Dabei war es nicht einmal ein Grinsen. Eher ein Lächeln. Ein ... eines dieser 'für Lida-Lächeln'.
„Ich bin nicht Lida“, schleuderte sie ihm noch entgegen, ehe sie von Neuem beschleunigte.
„Aber du versprühst deinen Zorn ganz genau wie sie.“
Das war nur ein Murmeln gewesen. Ein sehnsüchtiges. Bereits gut zwei Meter hinter ihr.
Sie wurde noch schneller. Mochte er zurückbleiben, sie hatte es so satt. Satt, satt, satt! Und sie hatte keine Lust mehr, auf ihn Rücksicht zu nehmen. Immerhin trug sie die Hauptlast, er nur die lumpigen Bestechungsgeschenke. Und sein Fieber – Herrgott, sie war es so leid, sich ständig um Zeitreisende zu kümmern. Solange sie hier waren, bereiteten sie ihr nur Mühe – um dann mir nichts, dir nichts von einem Augenblick zum nächsten wieder zu verschwinden und sie mit den ganzen Schwierigkeiten im Stich zu lassen. Doch zuvor brachten sie sie ständig in Gefahr. Mehr noch: Sie machten ihr das Leben zur Hölle. Und überhaupt waren sie schuld an allem. Auch an Johann. Vor allem an Johann! Ohne diesen verdammten Flederfluch hätte sie ein unauffälliges, normales, glückliches Leben führen können. An der Seite eines guten Mannes, der sie liebte und achtete und für sie sorgte. Dann würde ihr Kind jetzt friedlich im Garten spielen, während ihr Mann schützend seinen Arm um sie legen und leise sagen würde: „Ich bin so glücklich mit dir, mein Liebstes.“ Und dass dieser Traum-Mann ausgerechnet so aussah wie Mattis, das war einfach nur gemein und zynisch und ...

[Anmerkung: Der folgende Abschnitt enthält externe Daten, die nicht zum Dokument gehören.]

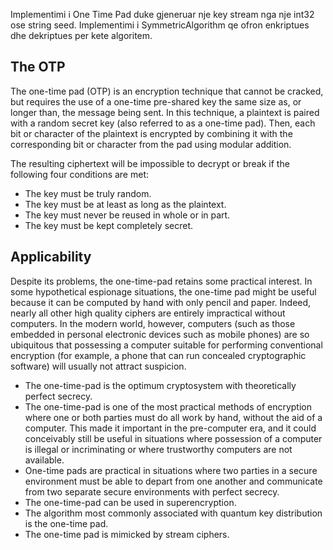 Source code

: Implementimi i One Time Pad duke gjeneruar nje key stream nga nje int32 ose string seed. Implementimi i SymmetricAlgorithm qe ofron enkriptues dhe dekriptues per kete algoritem.

## The OTP
The one-time pad (OTP) is an encryption technique that cannot be cracked, but requires the use of a one-time pre-shared key the same size as, or longer than, the message being sent. In this technique, a plaintext is paired with a random secret key (also referred to as a one-time pad). Then, each bit or character of the plaintext is encrypted by combining it with the corresponding bit or character from the pad using modular addition.

The resulting ciphertext will be impossible to decrypt or break if the following four conditions are met:

- The key must be truly random.
- The key must be at least as long as the plaintext.
- The key must never be reused in whole or in part.
- The key must be kept completely secret.



## Applicability

Despite its problems, the one-time-pad retains some practical interest. In some hypothetical espionage situations, the one-time pad might be useful because it can be computed by hand with only pencil and paper. Indeed, nearly all other high quality ciphers are entirely impractical without computers. In the modern world, however, computers (such as those embedded in personal electronic devices such as mobile phones) are so ubiquitous that possessing a computer suitable for performing conventional encryption (for example, a phone that can run concealed cryptographic software) will usually not attract suspicion.

- The one-time-pad is the optimum cryptosystem with theoretically perfect secrecy.
- The one-time-pad is one of the most practical methods of encryption where one or both parties must do all work by hand, without the aid of a computer. This made it important in the pre-computer era, and it could conceivably still be useful in situations where possession of a computer is illegal or incriminating or where trustworthy computers are not available.
- One-time pads are practical in situations where two parties in a secure environment must be able to depart from one another and communicate from two separate secure environments with perfect secrecy.
- The one-time-pad can be used in superencryption.
- The algorithm most commonly associated with quantum key distribution is the one-time pad.
- The one-time pad is mimicked by stream ciphers.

„Mila bitte, geh ein bisschen langsamer, ich bin heute nicht ganz auf der Höhe, und es ist so schrecklich heiß.“
Seine Stimme, zugleich gequält und tapfer, fuhr ihr direkt ins Mark, ließ all das, was so verkrampft in ihr gewütet hatte, mit einem Schlag entweichen. Auch sie selbst schnaufte mittlerweile heftig, und der Schweiß biss in ihren Augen. Ilya, der aufgewacht war und leise wimmerte, auf die andere Schulter verlagernd, fügte sie sich.

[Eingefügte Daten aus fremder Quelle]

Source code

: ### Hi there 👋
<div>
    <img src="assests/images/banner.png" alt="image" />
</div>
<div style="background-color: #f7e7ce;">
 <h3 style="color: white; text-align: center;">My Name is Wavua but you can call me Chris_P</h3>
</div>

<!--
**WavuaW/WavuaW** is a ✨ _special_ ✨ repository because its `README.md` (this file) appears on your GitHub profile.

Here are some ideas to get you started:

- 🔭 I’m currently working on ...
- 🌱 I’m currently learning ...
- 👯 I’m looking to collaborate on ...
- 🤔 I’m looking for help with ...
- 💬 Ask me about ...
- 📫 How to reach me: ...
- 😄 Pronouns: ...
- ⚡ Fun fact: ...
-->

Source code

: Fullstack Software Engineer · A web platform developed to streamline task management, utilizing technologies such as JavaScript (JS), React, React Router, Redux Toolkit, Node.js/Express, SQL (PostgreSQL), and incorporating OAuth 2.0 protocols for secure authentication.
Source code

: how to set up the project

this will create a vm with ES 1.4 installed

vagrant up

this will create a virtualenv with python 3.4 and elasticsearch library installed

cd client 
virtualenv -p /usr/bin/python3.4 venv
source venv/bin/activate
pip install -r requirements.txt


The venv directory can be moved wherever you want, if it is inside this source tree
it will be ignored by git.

Sie war ungerecht gewesen. Mattis war wirklich krank. Doch ohne darauf Rücksicht zu nehmen, war er ihr nach Ernberg gefolgt, hatte sein eigenes Leben aufs Spiel gesetzt, um das ihre zu retten. Ohne ihn wäre sie jetzt tot und Ilya eine Waise. Auch wenn Mattis ein Zeitreisender war, mit ihm war es anders.

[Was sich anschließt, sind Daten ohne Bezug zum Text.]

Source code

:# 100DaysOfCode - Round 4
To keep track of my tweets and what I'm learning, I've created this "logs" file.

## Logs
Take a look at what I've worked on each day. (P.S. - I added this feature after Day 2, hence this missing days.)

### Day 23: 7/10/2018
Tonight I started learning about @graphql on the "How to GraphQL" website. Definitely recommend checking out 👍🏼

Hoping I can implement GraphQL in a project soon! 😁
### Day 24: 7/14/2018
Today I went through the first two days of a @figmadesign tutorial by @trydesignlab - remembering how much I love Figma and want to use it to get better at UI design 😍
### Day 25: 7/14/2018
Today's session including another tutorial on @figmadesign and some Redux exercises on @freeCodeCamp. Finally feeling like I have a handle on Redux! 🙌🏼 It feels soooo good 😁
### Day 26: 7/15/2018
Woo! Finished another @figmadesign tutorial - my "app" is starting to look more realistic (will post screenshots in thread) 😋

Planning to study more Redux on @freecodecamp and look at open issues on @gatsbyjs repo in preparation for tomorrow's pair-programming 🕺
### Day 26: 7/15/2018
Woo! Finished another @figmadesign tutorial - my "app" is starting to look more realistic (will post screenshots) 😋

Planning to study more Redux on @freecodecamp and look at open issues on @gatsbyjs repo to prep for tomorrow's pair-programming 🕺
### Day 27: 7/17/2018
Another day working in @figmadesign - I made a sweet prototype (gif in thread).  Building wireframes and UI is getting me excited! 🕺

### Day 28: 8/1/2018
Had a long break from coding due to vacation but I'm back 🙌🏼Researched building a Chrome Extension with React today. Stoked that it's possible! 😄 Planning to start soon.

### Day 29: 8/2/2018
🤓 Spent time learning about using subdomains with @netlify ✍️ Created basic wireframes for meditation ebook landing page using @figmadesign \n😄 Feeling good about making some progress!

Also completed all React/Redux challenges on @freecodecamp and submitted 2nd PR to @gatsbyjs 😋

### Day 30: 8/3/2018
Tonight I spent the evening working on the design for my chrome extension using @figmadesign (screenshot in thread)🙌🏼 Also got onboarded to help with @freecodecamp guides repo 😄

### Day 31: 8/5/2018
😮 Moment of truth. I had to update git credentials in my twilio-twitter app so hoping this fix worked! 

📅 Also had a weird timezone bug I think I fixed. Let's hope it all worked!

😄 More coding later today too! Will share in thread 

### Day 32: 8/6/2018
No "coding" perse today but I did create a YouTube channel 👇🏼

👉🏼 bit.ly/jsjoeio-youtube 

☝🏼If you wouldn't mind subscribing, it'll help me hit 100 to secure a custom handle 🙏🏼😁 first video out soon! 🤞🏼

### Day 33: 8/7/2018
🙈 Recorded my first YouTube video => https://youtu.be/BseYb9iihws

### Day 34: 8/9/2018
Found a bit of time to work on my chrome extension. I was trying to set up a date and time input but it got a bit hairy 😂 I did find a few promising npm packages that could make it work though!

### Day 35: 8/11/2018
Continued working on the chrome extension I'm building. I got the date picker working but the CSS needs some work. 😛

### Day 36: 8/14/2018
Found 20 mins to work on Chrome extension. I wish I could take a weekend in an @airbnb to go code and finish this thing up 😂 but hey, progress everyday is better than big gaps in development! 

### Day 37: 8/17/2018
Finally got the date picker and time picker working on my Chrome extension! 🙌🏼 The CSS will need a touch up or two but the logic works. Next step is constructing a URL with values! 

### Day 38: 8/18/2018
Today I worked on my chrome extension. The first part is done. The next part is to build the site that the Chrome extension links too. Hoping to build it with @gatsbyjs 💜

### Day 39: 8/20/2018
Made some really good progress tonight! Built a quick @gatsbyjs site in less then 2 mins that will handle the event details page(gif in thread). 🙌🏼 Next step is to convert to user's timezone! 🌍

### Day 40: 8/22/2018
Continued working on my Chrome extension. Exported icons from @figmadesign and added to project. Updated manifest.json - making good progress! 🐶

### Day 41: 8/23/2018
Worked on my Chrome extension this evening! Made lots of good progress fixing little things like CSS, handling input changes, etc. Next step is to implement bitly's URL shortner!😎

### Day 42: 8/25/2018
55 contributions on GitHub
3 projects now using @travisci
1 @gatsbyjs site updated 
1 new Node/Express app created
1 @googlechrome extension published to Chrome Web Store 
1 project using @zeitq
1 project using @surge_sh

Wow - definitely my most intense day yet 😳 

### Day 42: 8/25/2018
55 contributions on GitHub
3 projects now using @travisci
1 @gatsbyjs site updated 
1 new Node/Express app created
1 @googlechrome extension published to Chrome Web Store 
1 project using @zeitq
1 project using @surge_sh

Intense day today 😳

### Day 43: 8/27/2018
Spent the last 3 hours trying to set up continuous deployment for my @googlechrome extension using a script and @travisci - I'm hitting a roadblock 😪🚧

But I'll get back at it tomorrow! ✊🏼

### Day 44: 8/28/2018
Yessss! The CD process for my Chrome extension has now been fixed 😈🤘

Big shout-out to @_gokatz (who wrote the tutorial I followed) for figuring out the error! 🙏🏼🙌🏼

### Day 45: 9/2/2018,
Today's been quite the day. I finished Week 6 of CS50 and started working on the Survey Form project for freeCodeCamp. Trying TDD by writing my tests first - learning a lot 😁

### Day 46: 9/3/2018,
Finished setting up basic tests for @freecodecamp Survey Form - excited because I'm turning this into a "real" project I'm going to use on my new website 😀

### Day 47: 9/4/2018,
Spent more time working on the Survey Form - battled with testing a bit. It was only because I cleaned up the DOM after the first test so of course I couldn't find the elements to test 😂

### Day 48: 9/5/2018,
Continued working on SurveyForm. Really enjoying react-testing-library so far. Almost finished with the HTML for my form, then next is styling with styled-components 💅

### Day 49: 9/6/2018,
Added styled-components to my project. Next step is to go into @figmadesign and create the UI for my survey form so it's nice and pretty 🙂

„Entschuldige, du hast recht. Wir suchen uns einen Rastplatz und warten, bis es heute Abend kühler geworden ist.“ Sie verrenkte ihren Kopf zu Ilya. „Und du willst allein laufen, nicht wahr, mein Schatz? Guck, da vorn gluckert ein Bach für uns.“ Sie setzte Ilya auf die Füße, der sofort eifrig von ihr wegstrebte.